By Harriet Alida Lye

Let It Destroy You by Harriet Alida Lye

READERS GUIDE

Introduction

Book Club Discussion Questions

1. Why do you think the author chose to tell August and June’s story through their recollections over the course of one night, rather than starting from the very beginning of their lives in a more traditional, linear fashion? What is the significance of memory in the structure of this novel?

2. Consider the epigraph — “Do not destroy what you cannot create” (Leó Szilárd) — alongside August’s line: “Find what you love, and let it destroy you.” (232) How do these quotes both mirror and differ from each other? How do they play out across the novel?

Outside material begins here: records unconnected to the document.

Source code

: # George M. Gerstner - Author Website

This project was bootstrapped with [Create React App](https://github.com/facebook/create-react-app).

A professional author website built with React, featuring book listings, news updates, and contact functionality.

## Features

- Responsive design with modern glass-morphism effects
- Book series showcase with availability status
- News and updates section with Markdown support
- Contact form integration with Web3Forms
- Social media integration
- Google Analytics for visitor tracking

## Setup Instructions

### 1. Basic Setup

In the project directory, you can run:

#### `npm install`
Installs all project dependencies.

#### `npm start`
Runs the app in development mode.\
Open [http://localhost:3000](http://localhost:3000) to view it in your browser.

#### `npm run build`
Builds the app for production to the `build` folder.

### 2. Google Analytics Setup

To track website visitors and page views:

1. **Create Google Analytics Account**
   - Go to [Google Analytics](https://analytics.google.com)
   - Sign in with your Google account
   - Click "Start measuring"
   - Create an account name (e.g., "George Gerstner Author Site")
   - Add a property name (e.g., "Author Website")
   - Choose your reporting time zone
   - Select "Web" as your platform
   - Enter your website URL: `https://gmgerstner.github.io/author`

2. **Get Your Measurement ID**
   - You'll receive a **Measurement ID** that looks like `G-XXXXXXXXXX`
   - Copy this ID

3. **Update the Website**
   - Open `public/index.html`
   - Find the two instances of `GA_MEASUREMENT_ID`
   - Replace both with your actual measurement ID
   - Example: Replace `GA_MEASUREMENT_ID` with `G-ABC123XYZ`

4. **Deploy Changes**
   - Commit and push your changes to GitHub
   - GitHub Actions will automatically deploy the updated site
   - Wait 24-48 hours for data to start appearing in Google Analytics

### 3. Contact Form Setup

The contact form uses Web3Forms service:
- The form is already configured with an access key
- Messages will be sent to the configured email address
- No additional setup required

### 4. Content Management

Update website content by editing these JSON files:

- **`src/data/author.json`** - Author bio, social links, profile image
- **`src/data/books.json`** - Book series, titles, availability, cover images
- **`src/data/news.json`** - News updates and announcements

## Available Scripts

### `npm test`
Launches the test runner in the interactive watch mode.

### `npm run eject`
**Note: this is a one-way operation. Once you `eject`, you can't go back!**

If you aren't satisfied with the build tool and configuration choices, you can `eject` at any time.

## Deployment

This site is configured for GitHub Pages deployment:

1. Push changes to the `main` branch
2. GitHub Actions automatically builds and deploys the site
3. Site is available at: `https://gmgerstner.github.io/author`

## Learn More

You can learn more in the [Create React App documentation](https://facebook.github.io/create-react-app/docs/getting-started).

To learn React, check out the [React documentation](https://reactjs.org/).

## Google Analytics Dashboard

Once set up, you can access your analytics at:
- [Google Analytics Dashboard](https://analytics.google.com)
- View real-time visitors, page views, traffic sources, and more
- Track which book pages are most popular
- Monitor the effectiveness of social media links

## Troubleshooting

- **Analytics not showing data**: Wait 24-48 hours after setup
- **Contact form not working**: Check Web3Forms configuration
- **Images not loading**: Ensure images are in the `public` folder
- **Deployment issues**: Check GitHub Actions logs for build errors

3. When a young August asks: “How will I ever know that they really know me?”, his mother responds: “You’ll never really know, August, you just have to try. You have to send a little boat across the water, from your island to theirs.” (7) In what ways do the characters in this novel try to reach one another? At what points do they fail or succeed?

4. Death is an ever-present fear for August and June throughout the war, the Holocaust, and Leora’s illness — a fear that Leora does not yet know. In the same way that she refuses to talk about the Holocaust (65), June strives to keep the knowledge of death and loss away from her daughter. Discuss the relationship between trauma and silence, and the ways in which silence can be an act of both fear and love.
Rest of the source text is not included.